- **WHAT TO PRODUCE**:
In the records below, find each line that holds "width" and return it.

Source records

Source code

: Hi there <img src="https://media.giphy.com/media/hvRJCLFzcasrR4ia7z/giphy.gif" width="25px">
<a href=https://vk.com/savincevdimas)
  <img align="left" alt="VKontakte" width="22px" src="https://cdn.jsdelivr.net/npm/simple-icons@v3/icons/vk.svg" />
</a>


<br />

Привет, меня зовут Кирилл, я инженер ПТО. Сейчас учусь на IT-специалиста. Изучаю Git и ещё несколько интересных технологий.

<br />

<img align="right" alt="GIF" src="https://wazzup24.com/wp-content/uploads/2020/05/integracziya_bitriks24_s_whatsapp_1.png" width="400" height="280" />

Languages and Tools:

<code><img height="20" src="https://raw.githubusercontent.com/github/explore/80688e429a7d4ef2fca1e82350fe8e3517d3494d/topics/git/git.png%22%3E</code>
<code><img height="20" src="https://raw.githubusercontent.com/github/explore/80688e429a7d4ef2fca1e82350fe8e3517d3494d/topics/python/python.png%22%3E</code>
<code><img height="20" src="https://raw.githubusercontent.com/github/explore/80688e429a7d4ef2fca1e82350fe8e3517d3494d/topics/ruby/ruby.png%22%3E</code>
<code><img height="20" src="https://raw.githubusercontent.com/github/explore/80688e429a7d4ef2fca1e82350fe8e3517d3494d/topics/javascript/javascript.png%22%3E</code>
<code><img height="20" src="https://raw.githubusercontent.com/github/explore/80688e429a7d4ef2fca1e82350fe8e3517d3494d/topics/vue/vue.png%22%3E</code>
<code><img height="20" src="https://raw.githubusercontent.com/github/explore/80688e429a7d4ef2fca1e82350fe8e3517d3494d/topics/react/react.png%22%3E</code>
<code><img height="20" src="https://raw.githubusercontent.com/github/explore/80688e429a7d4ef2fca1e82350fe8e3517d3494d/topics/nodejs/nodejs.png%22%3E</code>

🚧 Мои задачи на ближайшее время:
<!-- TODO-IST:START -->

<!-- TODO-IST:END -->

- **EXERCISE SOLUTION**:
: Hi there <img src="https://media.giphy.com/media/hvRJCLFzcasrR4ia7z/giphy.gif" width="25px">
  <img align="left" alt="VKontakte" width="22px" src="https://cdn.jsdelivr.net/npm/simple-icons@v3/icons/vk.svg" />
<img align="right" alt="GIF" src="https://wazzup24.com/wp-content/uploads/2020/05/integracziya_bitriks24_s_whatsapp_1.png" width="400" height="280" />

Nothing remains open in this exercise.